Sunday, August 7, 2011

A Broken Bus In Bangkok

Or Krungtep, it is more apt to say. “Bangkok” is so Farang. Foreigners christened it Bangkok long ago and the Thais, God bless their cheerful souls, tolerated the misnomer. Not like those stuck-up Chinese, with their “Beijing,” and their cranky insistence that we all get with the program. Who cares if foreigners call it Peking? The Chinese do, for one thing. Thais see it all differently. For them Bangkok will always be Krungtep; if foreigners want to call it Bangkok, well, who cares?

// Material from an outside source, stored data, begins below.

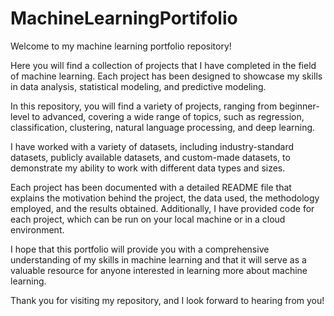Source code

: # MachineLearningPortifolio

Welcome to my machine learning portfolio repository!

Here you will find a collection of projects that I have completed in the field of machine learning. Each project has been designed to showcase my skills in data analysis, statistical modeling, and predictive modeling.

In this repository, you will find a variety of projects, ranging from beginner-level to advanced, covering a wide range of topics, such as regression, classification, clustering, natural language processing, and deep learning.

I have worked with a variety of datasets, including industry-standard datasets, publicly available datasets, and custom-made datasets, to demonstrate my ability to work with different data types and sizes.

Each project has been documented with a detailed README file that explains the motivation behind the project, the data used, the methodology employed, and the results obtained. Additionally, I have provided code for each project, which can be run on your local machine or in a cloud environment.

I hope that this portfolio will provide you with a comprehensive understanding of my skills in machine learning and that it will serve as a valuable resource for anyone interested in learning more about machine learning.

Thank you for visiting my repository, and I look forward to hearing from you!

There are a thousand bus lines in Bangkok, it’s official. Last year for the first time I saw buses whose numbers were larger than one thousand. Then, there are the sub-lines, the 36 “gaw,” as in gaw-gai, the first letter in the Thai alphabet, and the undifferentiated lines where the usual “71” becomes the short-bus, different colored version, numbered also “71,” but which travels only a small portion of the route. So there’s a lot of buses in Bangkok, a city of twelve million people, almost all of whom work and must get there somehow.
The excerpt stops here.